|Time: 101 mins.|
Genre: Romantic Comedy
Having grown up watching John Cusack onscreen, I find it hard to resist going to see movies he stars in. Especially romantic comedies. There's just something about him an honest, sweet, down-to-earth quality that makes him perfect as the every man searching for his one true love. There was great potential for this film to be just another average romance about fate, but it manages to rise above its' well-trodden base and becomes something magical. It does that by intelligently playing both sides of the destiny coin is life manuevered by a greater force or by our own decisions? making the lovers use their heads as well as their hearts. Both Cusack and Beckinsale play grounded, smart, successful characters, who know better than to believe in destiny, but find themselves unable to let go of that one wonderful evening they spent together. This film is as much about trusting your own instincts and being true to yourself, as it is about finding your soul mate. Though the universe conspires to bring them together, they have to do all the footwork to make it happen. Of course, if they just sat back and waited for fate, it wouldn't be much of a movie.
The film opens at Christmas time in New York in the crazy aisles of Bloomingdales. Jonathan (Cusack) and Sara (Beckinsale) both grab the last pair of black cashmere gloves and then end up trying to make the other person take them. Sara insists on repaying his "kindness" by buying him a treat at a local pastry shop called Serendipity. There's an instant connection between them, but they are both in relationships with other people and decide to just enjoy their chance meeting. They separate without exchanging names or phone numbers only to find themselves right back where they started when they each return to the shop to collect something they left behind. Deciding that fate meant them to spend more time together, they go to an outdoor ice rink and skate the night away. Since they have no expectations about the outcome of the evening, they are able to just be themselves...and they like what they discover. Jonathan wants to get to know her better, but Sara is convinced, if that is the will of the world, fate will bring them back together. To test the power of destiny, they decide to send two items off into the universe one with his name and number, the other with hers to see if it's really meant to be.
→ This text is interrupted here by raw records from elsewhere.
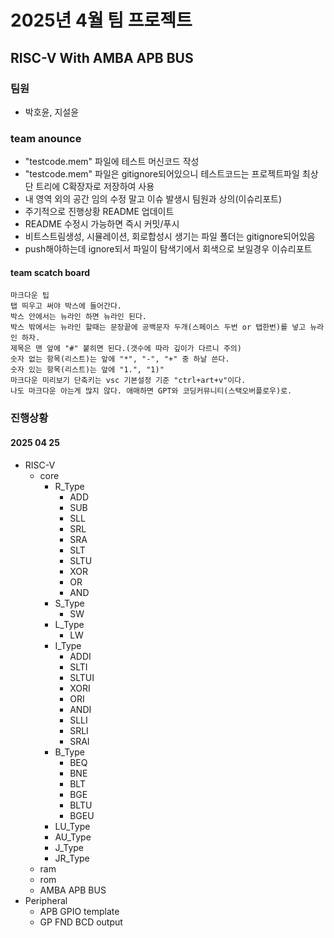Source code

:# 2025년 4월 팀 프로젝트
## RISC-V With AMBA APB BUS
### 팀원
- 박호윤, 지설윤  

### team anounce
- "testcode.mem" 파일에 테스트 머신코드 작성  
- "testcode.mem" 파일은 gitignore되어있으니 테스트코드는 프로젝트파일 최상단 트리에 C확장자로 저장하여 사용  
- 내 영역 외의 공간 임의 수정 말고 이슈 발생시 팀원과 상의(이슈리포트)  
- 주기적으로 진행상황 README 업데이트  
- README 수정시 가능하면 즉시 커밋/푸시  
- 비트스트림생성, 시뮬레이션, 회로합성시 생기는 파일 폴더는 gitignore되어있음  
- push해야하는데 ignore되서 파일이 탐색기에서 회색으로 보일경우 이슈리포트
    
#### team scatch board  
    마크다운 팁  
    탭 띄우고 써야 박스에 들어간다.  
    박스 안에서는 뉴라인 하면 뉴라인 된다.  
    박스 밖에서는 뉴라인 할때는 문장끝에 공백문자 두개(스페이스 두번 or 탭한번)를 넣고 뉴라인 하자.   
    제목은 맨 앞에 "#" 붙히면 된다.(갯수에 따라 깊이가 다르니 주의)  
    숫자 없는 항목(리스트)는 앞에 "*", "-", "+" 중 하날 쓴다. 
    숫자 있는 항목(리스트)는 앞에 "1.", "1)"
    마크다운 미리보기 단축키는 vsc 기본설정 기준 "ctrl+art+v"이다.  
    나도 마크다운 아는게 많지 않다. 애매하면 GPT와 코딩커뮤니티(스택오버플로우)로.  

### 진행상황 
#### 2025 04 25  
- RISC-V  
    - core  
        - R_Type
            - ADD 
            - SUB 
            - SLL 
            - SRL 
            - SRA 
            - SLT 
            - SLTU 
            - XOR 
            - OR 
            - AND
        - S_Type  
            - SW   
        - L_Type  
            - LW  
        - I_Type 
            - ADDI 
            - SLTI 
            - SLTUI 
            - XORI 
            - ORI 
            - ANDI 
            - SLLI 
            - SRLI 
            - SRAI
        - B_Type     
            - BEQ 
            - BNE 
            - BLT 
            - BGE 
            - BLTU 
            - BGEU  
        - LU_Type
        - AU_Type
        - J_Type
        - JR_Type 
    - ram   
    - rom   
    - AMBA APB BUS  
- Peripheral    
    - APB GPIO template  
    - GP FND BCD output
We move to several years in the future with both of them on the road to happily ever after with other people. Jonathan is only a few days away from his wedding to Halle (Moynahan) when he finds himself overcome with memories of Sara. Unable to get the possibility of "what if" out of his mind, he enlists the help of his best friend Dean (Piven) to track her down. It's not easy and it seems that despite his gut feeling that this is the right path, nothing about this quest goes his way. On the opposite end of the country Sara is planning a wedding of her own to new-age musician Lars (Corbett). As much as she cares for him, she begins to have doubts about their future together since it's clear his career comes first. She's no longer such an avid proponent of fate, but can't ignore the signs being thrown at her from the universe. She enlists the company of her best friend Eve (Shannon) on a last ditch trip to New York in order to put these apprehensions to bed for good. They are drawn closer and closer in a tangled web of near misses and mutual acquaintances, but it's not until they surrender to themselves that they finally reunite.
Much of the magic of this film is in the coincidences and chance encounters that create the story, so I don't want to reveal too much. There's not much that happens in this film that is all that original or surprising, and yet it manages to weave an engaging and romantic tapestry. Much of that has to do with the seriousness given the underlying topic and the intelligence of the characters. They are likable, normal people who take their futures into their own hands, something many of us leave to chance. Unlike the more contrived SLEEPLESS IN SEATTLE, we've seen this couple together and feel the chemistry between them. It's the only reason this film works at all. Beckinsale and Cusack create a palpable connection during that initial meeting that carries the audience through the less interesting moments that occur on the road to their reunion.
Cusack and Piven hold up their end of the search, better than Beckinsale and Shannon. The boys, with the help of an amusing supporting turn by Eugene Levy, just have more clever things to do. This being Beckinsale's first real foray into comedy, they rely on Shannon's talent for physical humor for many of the laughs in their scenes, which doesn't really work in such a thoughtful piece. I understand that's Shannon's forté, but she proves, in the film's quieter moments, that she's more than just a person who falls down funnily. Corbett and Moynahan (both "Sex in the City" alums) have the thankless roles as the jilted lovers. Moynahan doesn't get much to do but look pretty, which seems to be the only discernable reason why Cusack would be interested in her. Her character is so bland, it's no wonder her fiancé remembers Beckinsale so fondly. I wouldn't need the universe to stop me from marrying her. Corbett's character is at least relatively fleshed out, giving Cusack a slight run for his money. However, this film would have been even better if these characters were more deeply carved out, giving the leads more misgivings about their true paths.
The fact that SERENDIPITY actual works is itself a fortunate accident. There are so many things that could have gone wrong with this film, yet it all comes together in a simply lovely way. It's not the most original or funny flick on the planet, but it has a point, a great deal of heart and characters you want to spend time with. It also makes you wonder at the universe and the chance encounters of life that change your world forever. Every romance has it's own interesting tale of how it come to be and this one is worth hearing.